Night Owl Festival: Five things you missed at the Toronto psych fest

The garage rock-heavy four-day fest continued to grow in its fourth year, putting a spotlight on local women and eclectic bands from around the world


A show at Night Owl Festival is one of the only places in Toronto you can find an eclectic mix of goths, hippies and the occasional cowboy hat congregated in one place. This past weekend, the four-day psychedelic music fest celebrated its fourth year reveling in everything wacky and weird in the realm of garage rock.

As the festival continues to expand, the organizers, musicians Juliana Carlevaris and Michelle Puska, have made sure to pull a fresh blend of local and international talent, bringing even more female artists to the foreground this year. With acts like the soul-rock freaks with big band vibes, King Khan and the Shrines, fuzzy, woozy California beach rockers, Allah-Las and local noh-wave art rock collective Yamantaka // Sonic Titan, the fest included a lot of different sounds under its banner. It was a year of growth for the festival, expanding what they can do with an event that is intentionally niche. 

Four nights of music is a lot to consume at once, but here are five moments at the funky freak fest that stood out through the clouded haze.  

1. King Khan called for safe spaces in music

“Guys, if the ladies around you aren’t smiling, back off! We need less testosterone up in here.” The majestic, Canadian-born, Berlin-based King Khan and his eight-piece band the Shrines not only know how to put on a show, but they also know how to make a statement. Throughout the wildly energetic set, Khan continually slowed it down to check in to make sure the women in the male-dominated crowd were feeling safe. 

It was almost impossible to keep up with Khan’s high-energy performance, complete with trombones, maracas and everything in between. With epics like Land Of The Freak and Thorn in Her Pride, every song was a production in itself. Halfway through the set, Khan left the stage only to reappear clad in leather chaps and a fur-trimmed one-piece ensemble.
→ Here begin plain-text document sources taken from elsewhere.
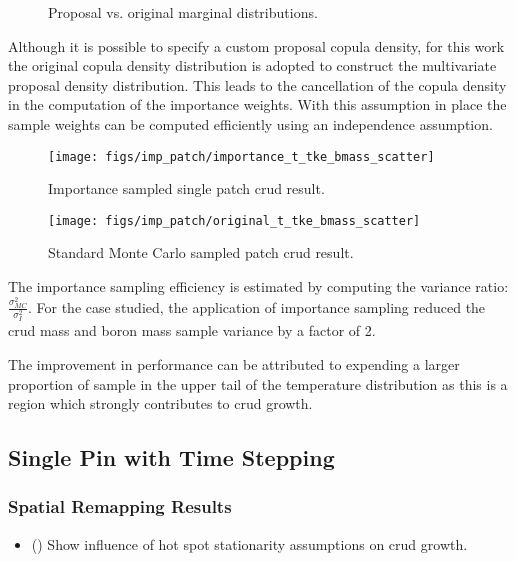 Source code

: \begin{figure}[H]%
    \centering
    \qquad
    \caption[]{Proposal vs. original marginal distributions.}%
    \label{fig:imp_sample2}%
\end{figure}

Although it is possible to specify a custom proposal copula density, for this work the original copula density distribution is adopted to construct the multivariate proposal density distribution.  This leads to the cancellation of the copula density in the computation of the importance weights.  With this assumption in place the sample weights can be computed efficiently using an independence assumption.

\begin{figure}[H]
    \centering
    \texttt{[image: figs/imp\_patch/importance\_t\_tke\_bmass\_scatter]}
    \caption[Importance sampled single patch crud result.]{Importance sampled single patch crud result.}
    \label{fig:importancettkebmassscatter}
\end{figure}

\begin{figure}[H]
    \centering
    \texttt{[image: figs/imp\_patch/original\_t\_tke\_bmass\_scatter]}
    \caption[Standard Monte Carlo sampled patch crud result.]{Standard Monte Carlo sampled patch crud result.}
    \label{fig:originalttkebmassscatter}
\end{figure}

The importance sampling efficiency is estimated by computing the variance ratio:  $\frac{\sigma^2_{MC}}{\sigma^2_{I}}$.  For the case studied, the application of importance sampling reduced the crud mass and boron mass sample variance by a factor of 2.

The improvement in performance can be attributed to expending a larger proportion of sample in the upper tail of the temperature distribution as this is a region which strongly contributes to crud growth.


\subsection{Single Pin with Time Stepping}

\subsubsection{Spatial Remapping Results}
\begin{itemize}
	\item (\checkmark) Show influence of hot spot stationarity assumptions on crud growth.
\end{itemize}

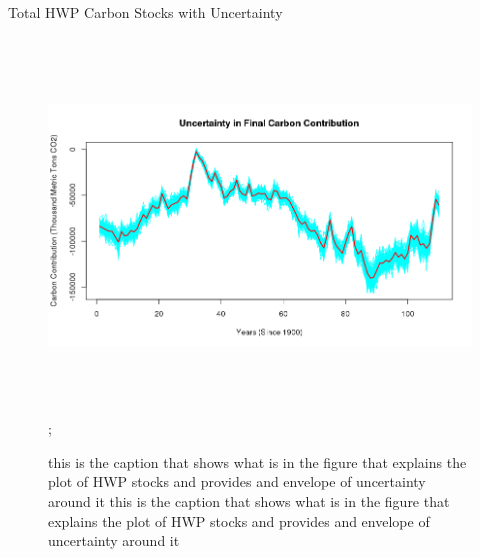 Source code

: \documentclass[final]{beamer}\usepackage[]{graphicx}\usepackage[]{color}
\newlength{\onecolwid}
\newlength{\twocolwid}
\begin{document}
\begin{frame}[t]
\begin{columns}[t]
\begin{column}{\twocolwid}
\begin{alertblock}{Total HWP Carbon Stocks with Uncertainty}
\begin{center}

\begin{figure}
    {\includegraphics[width=1\linewidth,height=10cm]{Uncertainty_Plot.png}};
    \caption{this is the caption that shows what is in the figure that explains the plot of HWP stocks and provides and envelope of uncertainty around it
    this is the caption that shows what is in the figure that explains the plot of HWP stocks and provides and envelope of uncertainty around it}
\end{figure}
\end{center}
\end{alertblock} 


\begin{columns}[t,totalwidth=\twocolwid] %

\begin{column}{\onecolwid} %



\end{column}
\end{columns}
\end{column}
\end{columns}
\end{frame}
\end{document}

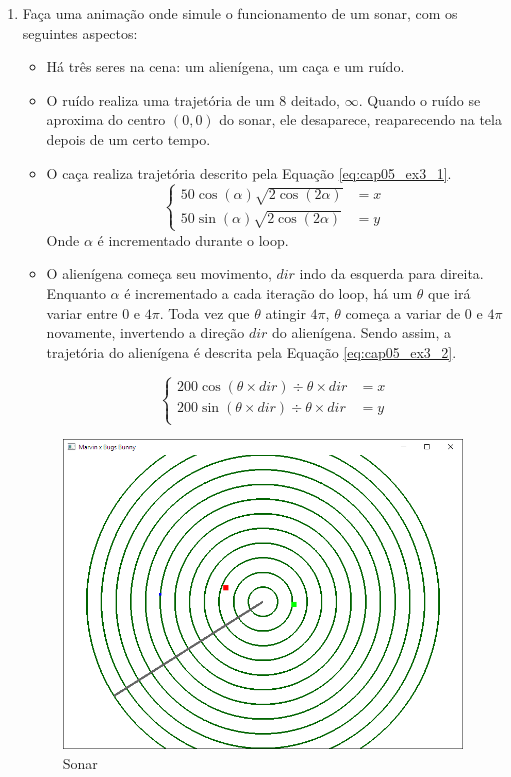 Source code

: \begin{enumerate}
\item
	Faça uma animação onde simule o funcionamento de um sonar, com os seguintes aspectos:
	\begin{itemize}
  	\item Há três seres na cena: um alienígena, um caça e um ruído.
  	\item O ruído realiza uma trajetória de um 8 deitado, $\infty$. Quando o ruído se aproxima do centro $(0,0)$ do sonar, ele desaparece, reaparecendo na tela depois de um certo tempo.
  	\item O caça realiza trajetória descrito pela Equação \ref{eq:cap05_ex3_1}.
  	\begin{equation}\label{eq:cap05_ex3_1}
  	\left\{\begin{matrix}
	 50 \cos(\alpha)\sqrt{2\cos(2\alpha)} & = x \\ 
	 50 \sin(\alpha)\sqrt{2\cos(2\alpha)} & = y
	\end{matrix}\right.
  	\end{equation}
  	Onde $\alpha$ é incrementado durante o loop.
  	\item O alienígena começa seu movimento, $dir$ indo da esquerda para direita. Enquanto $\alpha$ é incrementado a cada iteração do loop, há um $\theta$ que irá variar entre $0$ e $4\pi$. Toda vez que $\theta$ atingir $4\pi$, $\theta$ começa a variar de $0$ e $4\pi$ novamente, invertendo a direção $dir$ do alienígena.
  	Sendo assim, a trajetória do alienígena é descrita pela Equação \ref{eq:cap05_ex3_2}.
  	
  	\begin{equation}\label{eq:cap05_ex3_2}
  	\left\{\begin{matrix}
	 200 \cos(\theta \times dir)\div \theta\times dir & = x \\ 
	 200 \sin(\theta \times dir)\div \theta\times dir & = y \\ 
	\end{matrix}\right.
  	\end{equation}

  \end{itemize}
\label{ex:cap05_ex3}

  \begin{figure}[ht]
    \centerline{\includegraphics[width=.5\textwidth]{img/cap5_ex20.png}}
    \caption{Sonar}
    \label{fig:cap04_ex1}
  \end{figure}
\end{enumerate}

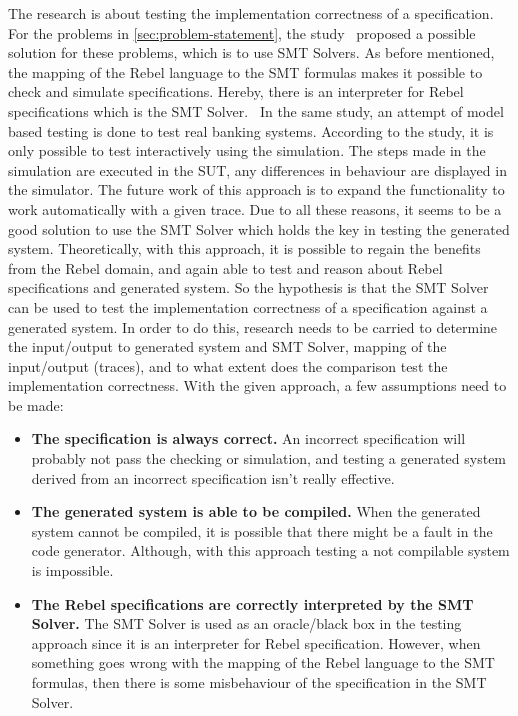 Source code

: The research is about testing the implementation correctness of a specification.
For the problems in \autoref{sec:problem-statement}, the
study~\cite[p.3]{stoelcase} proposed a possible solution for these problems,
which is to use SMT Solvers. As before mentioned, the mapping of the Rebel
language to the SMT formulas makes it possible to check and simulate
specifications. Hereby, there is an interpreter for Rebel specifications which
is the SMT Solver.~\cite[p.5]{stoel_storm_vinju_bosman_2016} In the same study,
an attempt of model based testing is done to test real banking systems.
According to the study, it is only possible to test interactively using the
simulation. The steps made in the simulation are executed in the SUT, any
differences in behaviour are displayed in the simulator. The future work of this
approach is to expand the functionality to work automatically with a given
trace. Due to all these reasons, it seems to be a good solution to use the SMT
Solver which holds the key in testing the generated system. Theoretically, with
this approach, it is possible to regain the benefits from the Rebel domain, and
again able to test and reason about Rebel specifications and generated system.
So the hypothesis is that the SMT Solver can be used to test the implementation
correctness of a specification against a generated system. In order to do this,
research needs to be carried to determine the input/output to generated system
and SMT Solver, mapping of the input/output (traces), and to what extent does
the comparison test the implementation correctness. With the given approach, a
few assumptions need to be made:
\begin{itemize}
\item \textbf{The specification is always correct.} An incorrect specification
will probably not pass the checking or simulation, and testing a generated
system derived from an incorrect specification isn't really effective.
\item \textbf{The generated system is able to be compiled.} When the generated
system cannot be compiled, it is possible that there might be a fault in the
code generator. Although, with this approach testing a not compilable system is
impossible.
\item \textbf{The Rebel specifications are correctly interpreted by the SMT
Solver.} The SMT Solver is used as an oracle/black box in the testing approach
since it is an interpreter for Rebel specification. However, when something goes
wrong with the mapping of the Rebel language to the SMT formulas, then there is
some misbehaviour of the specification in the SMT Solver.
\end{itemize}

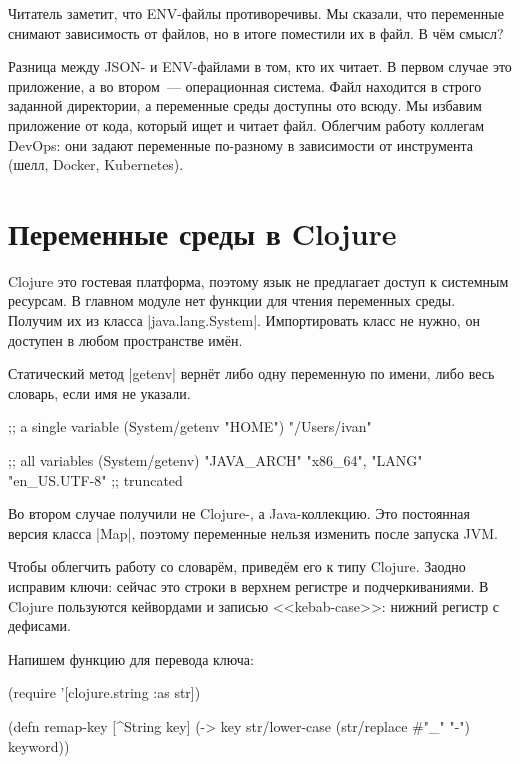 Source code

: Читатель заметит, что ENV-файлы противоречивы. Мы сказали, что переменные
снимают зависимость от файлов, но в итоге поместили их в файл. В ч\"{е}м смысл?


Разница между JSON- и ENV-файлами в том, кто их читает. В первом случае это
приложение, а во втором~--- операционная система. Файл находится в строго
заданной директории, а переменные среды доступны ото всюду. Мы избавим
приложение от кода, который ищет и читает файл. Облегчим работу коллегам DevOps:
они задают переменные по-разному в зависимости от инструмента (шелл, Docker,
Kubernetes).

\section{Переменные среды в Clojure}


Clojure это гостевая платформа, поэтому язык не предлагает доступ к системным
ресурсам. В главном модуле нет функции для чтения переменных среды. Получим их
из класса \spverb|java.lang.System|. Импортировать класс не нужно, он доступен в
любом пространстве им\"{е}н.

Статический метод \spverb|getenv| верн\"{е}т либо одну переменную по имени, либо
весь словарь, если имя не указали.

\begin{english}
  \begin{clojure}
;; a single variable
(System/getenv "HOME")
"/Users/ivan"

;; all variables
(System/getenv)
{"JAVA_ARCH" "x86_64", "LANG" "en_US.UTF-8"} ;; truncated
  \end{clojure}
\end{english}

Во втором случае получили не Clojure-, а Java-коллекцию. Это постоянная версия
класса \spverb|Map|, поэтому переменные нельзя изменить после запуска JVM.

Чтобы облегчить работу со словар\"{е}м, приведём его к типу Clojure. Заодно исправим
ключи: сейчас это строки в верхнем регистре и подчеркиваниями. В Clojure
пользуются кейвордами и записью <<kebab-case>>: нижний регистр с дефисами.


Напишем функцию для перевода ключа:

\begin{english}
  \begin{clojure}
(require '[clojure.string :as str])

(defn remap-key [^String key]
  (-> key
      str/lower-case
      (str/replace #"_" "-")
      keyword))
  \end{clojure}
\end{english}

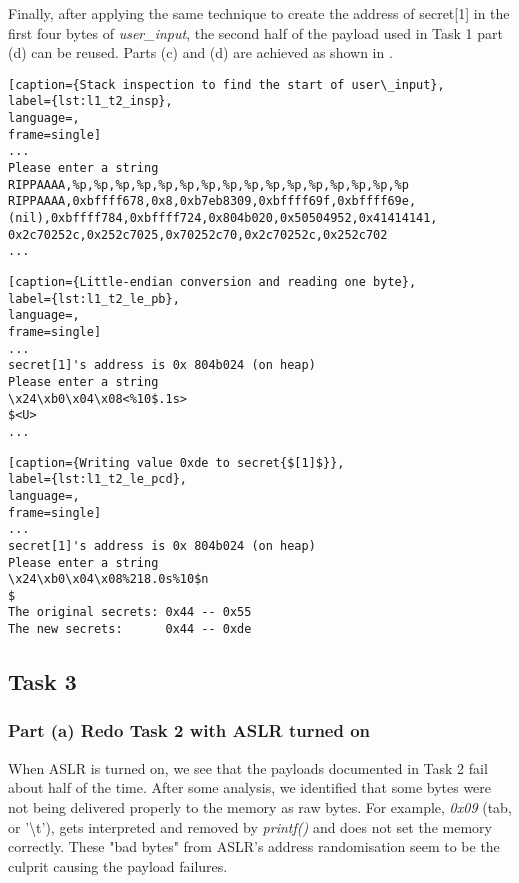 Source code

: Finally, after applying the same technique to create the address of secret[1] in the first four bytes of \emph{user\_input}, the second half of the payload used in Task 1 part (d) can be reused. Parts (c) and (d) are achieved as shown in .

\begin{minipage}{\linewidth}
\begin{lstlisting}[caption={Stack inspection to find the start of user\_input},
label={lst:l1_t2_insp},
language=,
frame=single]
...
Please enter a string
RIPPAAAA,%p,%p,%p,%p,%p,%p,%p,%p,%p,%p,%p,%p,%p,%p,%p,%p
RIPPAAAA,0xbffff678,0x8,0xb7eb8309,0xbffff69f,0xbffff69e,
(nil),0xbffff784,0xbffff724,0x804b020,0x50504952,0x41414141,
0x2c70252c,0x252c7025,0x70252c70,0x2c70252c,0x252c702
...
\end{lstlisting}
\end{minipage}

\begin{minipage}{\linewidth}
\begin{lstlisting}[caption={Little-endian conversion and reading one byte},
label={lst:l1_t2_le_pb},
language=,
frame=single]
...
secret[1]'s address is 0x 804b024 (on heap)
Please enter a string
\x24\xb0\x04\x08<%10$.1s>
$<U>
...
\end{lstlisting}
\end{minipage}

\begin{minipage}{\linewidth}
\begin{lstlisting}[caption={Writing value 0xde to secret{$[1]$}},
label={lst:l1_t2_le_pcd},
language=,
frame=single]
...
secret[1]'s address is 0x 804b024 (on heap)
Please enter a string
\x24\xb0\x04\x08%218.0s%10$n
$
The original secrets: 0x44 -- 0x55
The new secrets:      0x44 -- 0xde
\end{lstlisting}
\end{minipage}

\subsection{Task 3}
\subsubsection{Part (a) Redo Task 2 with ASLR turned on}
When ASLR is turned on, we see that the payloads documented in Task 2 fail about half of the time. After some analysis, we identified that some bytes were not being delivered properly to the memory as raw bytes. For example, \emph{0x09} (tab, or '{\textbackslash}t'), gets interpreted and removed by \emph{printf()} and does not set the memory correctly. These "bad bytes" from ASLR's address randomisation seem to be the culprit causing the payload failures.


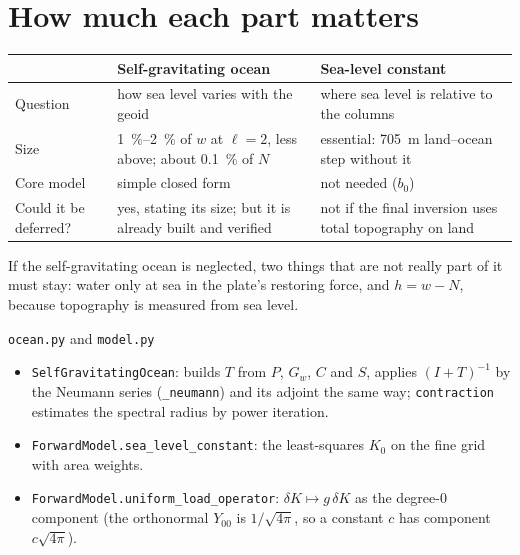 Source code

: \section{How much each part matters}
\begin{center}
\small
\begin{tabular}{p{}p{}p{}}
\toprule
& Self-gravitating ocean & Sea-level constant\\
\midrule
Question & how sea level varies with the geoid & where sea level is relative to the columns\\
Size & \qtyrange{1}{2}{\percent} of $w$ at $\ell=2$, less above; about \qty{0.1}{\percent} of $N$ & essential: \qty{705}{m} land--ocean step without it\\
Core model & simple closed form & not needed ($b_0$)\\
Could it be deferred? & yes, stating its size; but it is already built and verified & not if the final inversion uses total topography on land\\
\bottomrule
\end{tabular}
\end{center}
If the self-gravitating ocean is neglected, two things that are not really part of it must stay: water only at sea in the plate's restoring force, and $h = w - N$, because topography is measured from sea level.

\begin{incode}{\texttt{ocean.py} and \texttt{model.py}}
\begin{itemize}[nosep]
\item \texttt{SelfGravitatingOcean}: builds $T$ from $P$, $G_w$, $C$ and $S$, applies $(I+T)^{-1}$ by the Neumann series (\texttt{\_neumann}) and its adjoint the same way; \texttt{contraction} estimates the spectral radius by power iteration.
\item \texttt{ForwardModel.sea\_level\_constant}: the least-squares $K_0$ on the fine grid with area weights.
\item \texttt{ForwardModel.uniform\_load\_operator}: $\delta K \mapsto g\,\delta K$ as the degree-0 component (the orthonormal $Y_{00}$ is $1/\sqrt{4\pi}$, so a constant $c$ has component $c\sqrt{4\pi}$).
\end{itemize}
\end{incode}
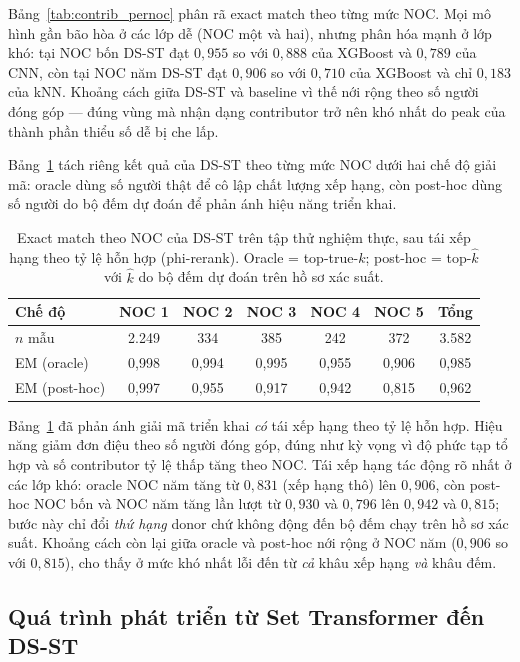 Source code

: \documentclass[12pt,a4paper]{article}
\begin{document}
Bảng~\ref{tab:contrib_pernoc} phân rã exact match theo từng mức NOC. Mọi mô hình gần bão hòa ở các lớp dễ (NOC một và hai), nhưng phân hóa mạnh ở lớp khó: tại NOC bốn DS-ST đạt \(0,955\) so với \(0,888\) của XGBoost và \(0,789\) của CNN, còn tại NOC năm DS-ST đạt \(0,906\) so với \(0,710\) của XGBoost và chỉ \(0,183\) của kNN. Khoảng cách giữa DS-ST và baseline vì thế nới rộng theo số người đóng góp — đúng vùng mà nhận dạng contributor trở nên khó nhất do peak của thành phần thiểu số dễ bị che lấp.

Bảng~\ref{tab:contrib} tách riêng kết quả của DS-ST theo từng mức NOC dưới hai chế độ giải mã: oracle dùng số người thật để cô lập chất lượng xếp hạng, còn post-hoc dùng số người do bộ đếm dự đoán để phản ánh hiệu năng triển khai.

\begin{table}[H]
\centering
\caption{Exact match theo NOC của DS-ST trên tập thử nghiệm thực, sau tái xếp hạng theo tỷ lệ hỗn hợp (phi-rerank). Oracle = top-true-\(k\); post-hoc = top-\(\hat{k}\) với \(\hat{k}\) do bộ đếm dự đoán trên hồ sơ xác suất.}
\label{tab:contrib}
\small
\begin{tabular}{lcccccc}
\toprule
\textbf{Chế độ} & \textbf{NOC 1} & \textbf{NOC 2} & \textbf{NOC 3} & \textbf{NOC 4} & \textbf{NOC 5} & \textbf{Tổng} \\
\midrule
\(n\) mẫu & 2.249 & 334 & 385 & 242 & 372 & 3.582 \\
EM (oracle)   & 0,998 & 0,994 & 0,995 & 0,955 & 0,906 & 0,985 \\
EM (post-hoc) & 0,997 & 0,955 & 0,917 & 0,942 & 0,815 & 0,962 \\
\bottomrule
\end{tabular}
\end{table}

Bảng~\ref{tab:contrib} đã phản ánh giải mã triển khai \emph{có} tái xếp hạng theo tỷ lệ hỗn hợp. Hiệu năng giảm đơn điệu theo số người đóng góp, đúng như kỳ vọng vì độ phức tạp tổ hợp và số contributor tỷ lệ thấp tăng theo NOC. Tái xếp hạng tác động rõ nhất ở các lớp khó: oracle NOC năm tăng từ \(0,831\) (xếp hạng thô) lên \(0,906\), còn post-hoc NOC bốn và NOC năm tăng lần lượt từ \(0,930\) và \(0,796\) lên \(0,942\) và \(0,815\); bước này chỉ đổi \emph{thứ hạng} donor chứ không động đến bộ đếm chạy trên hồ sơ xác suất. Khoảng cách còn lại giữa oracle và post-hoc nới rộng ở NOC năm (\(0,906\) so với \(0,815\)), cho thấy ở mức khó nhất lỗi đến từ \emph{cả} khâu xếp hạng \emph{và} khâu đếm.

\subsection{Quá trình phát triển từ Set Transformer đến DS-ST}
\end{document}
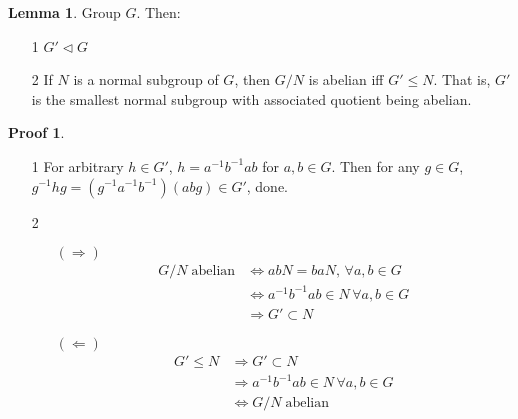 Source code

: \documentclass{book}
\theoremstyle{definition}
\newtheorem{lemma}{Lemma}[chapter]
\theoremstyle{remarkstyle}
\newtheorem*{myproof}{Proof}%
\begin{document}
\begin{lemma}
    Group $G$. Then:
    \begin{itemize}
        \item[1] $G' \triangleleft G $
        \item[2] If $N$ is a normal subgroup of $G$, then $G/N$ is abelian iff $G'\le N$. That is, $G'$ is the smallest normal subgroup with associated quotient being abelian.
    \end{itemize}
\end{lemma}
\begin{myproof}
    \begin{itemize}
        \item[]
        \item[1] For arbitrary $h \in G'$, $h=a^{-1}b^{-1}ab $ for $a,b\in G$. Then for any $g \in G$, $g^{-1}hg = (g^{-1}a^{-1}b^{-1})(abg) \in G' $, done.
        \item[2] 
        \begin{itemize}
            \item[$(\Rightarrow)$]
            \begin{align*}
                 G/N \; \textrm{abelian}
                &\Leftrightarrow abN = baN, \, \forall a,b\in G \\
                &\Leftrightarrow a^{-1}b^{-1}ab \in N \, \forall a,b\in G \\
                &\Rightarrow G' \subset N
            \end{align*}
            \item[$(\Leftarrow)$]
            \begin{align*}
                 G'\le N 
                &\Rightarrow G' \subset N \\
                &\Rightarrow a^{-1}b^{-1}ab \in N \, \forall a,b\in G \\
                &\Leftrightarrow G/N \; \textrm{abelian}
            \end{align*}
            \item[] 
        \end{itemize} 
    \end{itemize}
\end{myproof}
\end{document}
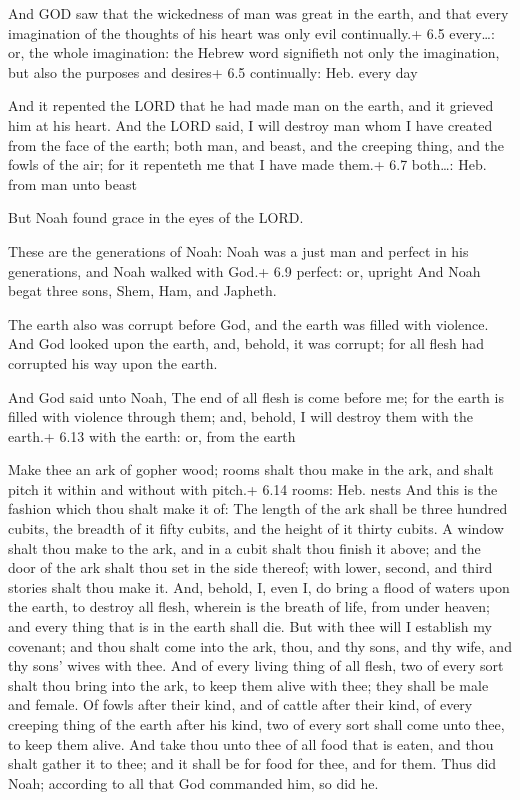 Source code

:  And GOD saw that the wickedness of man was great in the
earth, and that every imagination of the thoughts of his heart was only
evil continually.+ 6.5 every\ldots: or, the whole imagination: the
Hebrew word signifieth not only the imagination, but also the purposes
and desires+ 6.5 continually: Heb. every day

 And it repented the LORD that he had made man on the earth,
and it grieved him at his heart.  And the LORD said, I will
destroy man whom I have created from the face of the earth; both man,
and beast, and the creeping thing, and the fowls of the air; for it
repenteth me that I have made them.+ 6.7 both\ldots: Heb. from man unto
beast

 But Noah found grace in the eyes of the LORD.

 These are the generations of Noah: Noah was a just man
and perfect in his generations, and Noah walked with God.+ 6.9 perfect:
or, upright  And Noah begat three sons, Shem, Ham, and
Japheth.

 The earth also was corrupt before God, and the earth was
filled with violence.  And God looked upon the earth, and,
behold, it was corrupt; for all flesh had corrupted his way upon the
earth.

 And God said unto Noah, The end of all flesh is come
before me; for the earth is filled with violence through them; and,
behold, I will destroy them with the earth.+ 6.13 with the earth: or,
from the earth

 Make thee an ark of gopher wood; rooms shalt thou make
in the ark, and shalt pitch it within and without with pitch.+ 6.14
rooms: Heb. nests  And this is the fashion which thou shalt
make it of: The length of the ark shall be three hundred cubits, the
breadth of it fifty cubits, and the height of it thirty cubits.
 A window shalt thou make to the ark, and in a cubit shalt
thou finish it above; and the door of the ark shalt thou set in the side
thereof; with lower, second, and third stories shalt thou make it.
 And, behold, I, even I, do bring a flood of waters upon
the earth, to destroy all flesh, wherein is the breath of life, from
under heaven; and every thing that is in the earth shall die.
 But with thee will I establish my covenant; and thou shalt
come into the ark, thou, and thy sons, and thy wife, and thy sons' wives
with thee.  And of every living thing of all flesh, two of
every sort shalt thou bring into the ark, to keep them alive with thee;
they shall be male and female.  Of fowls after their kind,
and of cattle after their kind, of every creeping thing of the earth
after his kind, two of every sort shall come unto thee, to keep them
alive.  And take thou unto thee of all food that is eaten,
and thou shalt gather it to thee; and it shall be for food for thee, and
for them.  Thus did Noah; according to all that God
commanded him, so did he.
2. TEKE TEKE brought in Japanese garage rock influence  

Night Owl had plenty of white, male, guitar-bearing quartets but, when the eclectic seven-piece TEKE TEKE took to the stage with their glitzy outfits, unconventional rock instruments (wooden flute, mini gong, etc.) and 60s- and 70s-era Japanese garage rock influence, the crowd went from cool, collected head bobbing to complete madness, garnering probably the loudest applause of the whole fest. It was the first time in Toronto for the Montreal-based band, formed in 2017, but they promised to be back very soon.

Vocalist Maya Kuroki hypnotized with her animated facial expressions and jittery dance moves to the collection of noisy but danceable bops. The group’s output so far is small, but songs like Jikaku and Omae No Karada definitely make them an act to keep an eye on.

Luna Li.jpg

Olivia Bednar

Luna Li

3. Local women were in the spotlight

Co-organizer Juliana Carlevaris plays in the band Hot Garbage and made an effort to highlight a plethora of local acts, with a conscious effort to include female-fronted groups in the carefully crafted lineup.

Luna Li, who has been dubbed the “garage rock princess” of Toronto completely hypnotized audiences Sunday evening with her dreamy hits. When multi-talented guitarist and singer Hannah Bussiere busted out her violin, a hush drew over the awestruck crowd.

Saturday saw Toronto grunge rockers Peeling play a unique two-person set. The magnetic Annabelle Lee, whose stage presence resembles Stevie Nicks meets Courtney Love, carried the show, ripping through post-punk jams from their last two EPs.

4. Aussies awed the crowd

Though the lineup was primarily Canadian, there were a few Australian bands that brought a specific laid-back energy to the fest. 

The hypnotic and heavy Stonefield, made up of the Findlay sisters, had the looks of an Australian Haim but brought fuzzy 70s stoner rock vibes Friday night at the Horseshoe. From the same rural town in Australia came Gabriella Cohen, who charmed with playful, crooning love songs. It was both of these bands’ first times in Toronto and they definitely made an impression at the busiest show of the festival.

5. It was more than just bands at bars

Part of expanding the festival was making it more interactive, organizers Carlevaris and Puska, say, while still keeping it at the club level. Upstairs at Lee’s Palace, Night Owl screened the documentary Garage Rockin’ Craze, which highlights Tokyo’s thriving underground garage punk scene. A perfect fit for the vibe of the festival, it attracted a surprisingly decent turnout.

There was also a tarot card reader and a face-painting station, which explained the various middle-aged men bopping around sporting colourful spirals on their faces.